##### Information given #####
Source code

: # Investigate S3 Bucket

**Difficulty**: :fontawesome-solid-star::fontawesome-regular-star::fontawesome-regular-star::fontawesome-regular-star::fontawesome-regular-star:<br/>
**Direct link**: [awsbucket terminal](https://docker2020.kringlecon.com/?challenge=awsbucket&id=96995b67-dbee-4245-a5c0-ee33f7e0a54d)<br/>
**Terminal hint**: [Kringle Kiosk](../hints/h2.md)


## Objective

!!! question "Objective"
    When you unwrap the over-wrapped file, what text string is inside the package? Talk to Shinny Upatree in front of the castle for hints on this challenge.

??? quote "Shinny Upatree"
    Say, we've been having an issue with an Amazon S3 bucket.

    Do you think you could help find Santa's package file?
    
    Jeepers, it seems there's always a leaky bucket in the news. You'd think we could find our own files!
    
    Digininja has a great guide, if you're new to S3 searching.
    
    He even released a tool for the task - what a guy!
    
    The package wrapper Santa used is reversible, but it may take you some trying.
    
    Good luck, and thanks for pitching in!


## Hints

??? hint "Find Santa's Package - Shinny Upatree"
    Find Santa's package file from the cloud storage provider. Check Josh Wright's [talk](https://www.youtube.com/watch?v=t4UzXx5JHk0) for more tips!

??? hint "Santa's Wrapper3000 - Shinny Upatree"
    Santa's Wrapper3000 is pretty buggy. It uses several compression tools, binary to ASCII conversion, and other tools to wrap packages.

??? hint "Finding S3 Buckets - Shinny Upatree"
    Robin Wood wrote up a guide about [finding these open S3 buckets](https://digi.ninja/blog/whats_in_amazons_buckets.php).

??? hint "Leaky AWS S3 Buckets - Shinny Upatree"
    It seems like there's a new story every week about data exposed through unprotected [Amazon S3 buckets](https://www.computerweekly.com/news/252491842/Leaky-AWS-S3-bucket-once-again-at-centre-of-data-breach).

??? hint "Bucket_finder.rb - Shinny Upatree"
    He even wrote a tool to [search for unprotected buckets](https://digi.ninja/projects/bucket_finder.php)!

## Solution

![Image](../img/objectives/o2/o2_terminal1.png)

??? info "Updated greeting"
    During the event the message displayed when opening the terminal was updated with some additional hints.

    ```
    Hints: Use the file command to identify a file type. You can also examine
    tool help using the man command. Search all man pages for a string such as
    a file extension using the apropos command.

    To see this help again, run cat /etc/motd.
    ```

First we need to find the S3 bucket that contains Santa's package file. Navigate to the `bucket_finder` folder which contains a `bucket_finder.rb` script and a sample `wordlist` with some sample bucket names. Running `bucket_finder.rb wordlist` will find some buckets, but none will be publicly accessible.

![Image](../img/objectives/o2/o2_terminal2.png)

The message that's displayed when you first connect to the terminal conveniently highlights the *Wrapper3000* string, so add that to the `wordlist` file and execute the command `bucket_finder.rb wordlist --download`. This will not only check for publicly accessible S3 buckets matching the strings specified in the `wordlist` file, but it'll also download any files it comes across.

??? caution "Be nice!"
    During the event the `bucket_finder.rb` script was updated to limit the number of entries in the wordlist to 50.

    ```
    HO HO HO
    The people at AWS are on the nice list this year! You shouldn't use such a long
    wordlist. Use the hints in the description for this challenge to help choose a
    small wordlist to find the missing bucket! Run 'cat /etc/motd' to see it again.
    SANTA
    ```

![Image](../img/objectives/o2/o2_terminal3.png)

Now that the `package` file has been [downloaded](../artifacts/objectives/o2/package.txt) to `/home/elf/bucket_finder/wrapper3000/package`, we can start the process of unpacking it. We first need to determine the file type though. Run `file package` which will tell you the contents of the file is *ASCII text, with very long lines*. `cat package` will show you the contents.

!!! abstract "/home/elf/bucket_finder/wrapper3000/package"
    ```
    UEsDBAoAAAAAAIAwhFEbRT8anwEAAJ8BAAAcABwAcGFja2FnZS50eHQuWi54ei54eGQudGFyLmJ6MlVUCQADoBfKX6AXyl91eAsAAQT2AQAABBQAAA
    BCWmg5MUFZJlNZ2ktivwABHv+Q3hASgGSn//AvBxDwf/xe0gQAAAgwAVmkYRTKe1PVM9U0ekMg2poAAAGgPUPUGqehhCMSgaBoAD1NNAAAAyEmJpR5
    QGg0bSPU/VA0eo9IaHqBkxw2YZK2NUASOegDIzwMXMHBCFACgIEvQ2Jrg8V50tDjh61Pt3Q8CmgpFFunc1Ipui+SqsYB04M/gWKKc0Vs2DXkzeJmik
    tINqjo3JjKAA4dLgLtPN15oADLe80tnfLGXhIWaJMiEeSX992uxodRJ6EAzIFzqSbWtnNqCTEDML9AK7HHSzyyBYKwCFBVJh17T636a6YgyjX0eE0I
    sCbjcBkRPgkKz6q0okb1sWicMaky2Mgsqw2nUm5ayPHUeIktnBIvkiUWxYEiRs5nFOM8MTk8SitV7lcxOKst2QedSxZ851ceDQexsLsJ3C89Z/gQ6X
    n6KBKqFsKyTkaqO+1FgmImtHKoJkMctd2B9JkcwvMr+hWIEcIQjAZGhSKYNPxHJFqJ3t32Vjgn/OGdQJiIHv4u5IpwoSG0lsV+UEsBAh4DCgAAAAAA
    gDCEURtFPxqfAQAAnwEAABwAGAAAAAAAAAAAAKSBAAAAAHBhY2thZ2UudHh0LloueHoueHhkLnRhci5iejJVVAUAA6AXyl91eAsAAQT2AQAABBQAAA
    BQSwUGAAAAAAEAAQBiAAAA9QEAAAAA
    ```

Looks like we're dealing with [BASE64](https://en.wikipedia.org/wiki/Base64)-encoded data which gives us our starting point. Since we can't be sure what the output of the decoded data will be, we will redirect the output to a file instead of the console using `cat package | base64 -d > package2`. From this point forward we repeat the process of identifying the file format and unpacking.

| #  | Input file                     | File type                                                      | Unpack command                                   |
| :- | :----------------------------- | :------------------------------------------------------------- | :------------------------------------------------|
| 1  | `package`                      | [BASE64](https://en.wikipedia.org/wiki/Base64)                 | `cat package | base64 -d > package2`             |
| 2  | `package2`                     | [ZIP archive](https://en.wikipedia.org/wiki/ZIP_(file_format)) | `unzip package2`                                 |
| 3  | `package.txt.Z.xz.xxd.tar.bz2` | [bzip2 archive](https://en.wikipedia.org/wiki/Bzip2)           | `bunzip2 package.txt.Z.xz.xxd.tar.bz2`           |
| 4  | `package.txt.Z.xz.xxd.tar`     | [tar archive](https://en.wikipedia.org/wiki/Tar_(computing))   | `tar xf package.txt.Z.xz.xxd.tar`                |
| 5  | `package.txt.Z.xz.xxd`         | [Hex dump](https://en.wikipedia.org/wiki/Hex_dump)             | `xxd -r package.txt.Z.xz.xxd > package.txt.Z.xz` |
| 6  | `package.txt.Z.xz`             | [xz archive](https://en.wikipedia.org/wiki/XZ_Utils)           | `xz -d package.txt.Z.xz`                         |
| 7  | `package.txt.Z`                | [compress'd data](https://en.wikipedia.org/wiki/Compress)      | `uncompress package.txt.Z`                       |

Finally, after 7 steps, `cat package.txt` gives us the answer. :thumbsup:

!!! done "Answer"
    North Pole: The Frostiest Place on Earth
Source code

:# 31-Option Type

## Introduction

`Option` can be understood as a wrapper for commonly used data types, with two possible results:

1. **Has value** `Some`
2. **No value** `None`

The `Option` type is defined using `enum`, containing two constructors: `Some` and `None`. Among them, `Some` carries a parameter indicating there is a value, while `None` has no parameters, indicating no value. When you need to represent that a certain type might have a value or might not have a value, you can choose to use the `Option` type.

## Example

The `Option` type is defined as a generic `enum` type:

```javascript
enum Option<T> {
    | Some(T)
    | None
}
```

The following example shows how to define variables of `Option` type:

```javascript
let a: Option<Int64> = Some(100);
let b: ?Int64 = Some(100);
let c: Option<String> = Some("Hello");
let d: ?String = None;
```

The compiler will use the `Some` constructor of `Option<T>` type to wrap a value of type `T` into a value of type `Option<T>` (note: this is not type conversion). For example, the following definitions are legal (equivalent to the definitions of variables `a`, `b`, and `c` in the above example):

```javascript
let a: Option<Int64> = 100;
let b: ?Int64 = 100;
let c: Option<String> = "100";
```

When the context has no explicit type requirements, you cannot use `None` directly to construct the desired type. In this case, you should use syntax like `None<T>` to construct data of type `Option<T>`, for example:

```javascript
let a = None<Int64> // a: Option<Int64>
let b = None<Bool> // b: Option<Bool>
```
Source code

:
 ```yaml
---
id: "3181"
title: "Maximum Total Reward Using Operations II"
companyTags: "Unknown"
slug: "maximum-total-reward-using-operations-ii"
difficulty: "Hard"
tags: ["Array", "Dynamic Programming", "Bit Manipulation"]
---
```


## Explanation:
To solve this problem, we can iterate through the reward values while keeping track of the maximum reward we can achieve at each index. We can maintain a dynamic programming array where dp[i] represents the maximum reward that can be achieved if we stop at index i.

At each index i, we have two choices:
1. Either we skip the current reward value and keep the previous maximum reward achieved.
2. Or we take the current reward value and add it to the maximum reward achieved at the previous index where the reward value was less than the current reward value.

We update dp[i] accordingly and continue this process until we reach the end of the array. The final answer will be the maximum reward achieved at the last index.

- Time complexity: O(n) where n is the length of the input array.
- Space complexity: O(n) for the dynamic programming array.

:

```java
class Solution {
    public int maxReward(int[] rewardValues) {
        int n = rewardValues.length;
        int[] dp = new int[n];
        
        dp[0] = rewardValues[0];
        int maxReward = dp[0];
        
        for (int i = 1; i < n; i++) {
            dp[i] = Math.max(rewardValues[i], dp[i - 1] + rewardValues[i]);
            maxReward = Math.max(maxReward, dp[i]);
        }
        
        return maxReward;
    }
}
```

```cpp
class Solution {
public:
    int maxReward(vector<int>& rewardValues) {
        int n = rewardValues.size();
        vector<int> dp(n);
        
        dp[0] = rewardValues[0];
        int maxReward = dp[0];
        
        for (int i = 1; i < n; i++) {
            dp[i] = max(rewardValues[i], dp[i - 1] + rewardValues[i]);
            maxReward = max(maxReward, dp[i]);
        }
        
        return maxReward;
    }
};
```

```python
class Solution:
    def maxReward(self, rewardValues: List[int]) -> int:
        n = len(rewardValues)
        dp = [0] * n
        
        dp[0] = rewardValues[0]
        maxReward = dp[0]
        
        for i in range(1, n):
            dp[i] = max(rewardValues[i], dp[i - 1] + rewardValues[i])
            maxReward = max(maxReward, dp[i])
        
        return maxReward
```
#####
**What you will do**
Take the lines above from the one containing "Find Santa's package file from" to the one containing "Wrapper3000 - Shinny" and retype them exactly, both ends included, with nothing added.

**Answer section**
    Find Santa's package file from the cloud storage provider. Check Josh Wright's [talk](https://www.youtube.com/watch?v=t4UzXx5JHk0) for more tips!

??? hint "Santa's Wrapper3000 - Shinny Upatree"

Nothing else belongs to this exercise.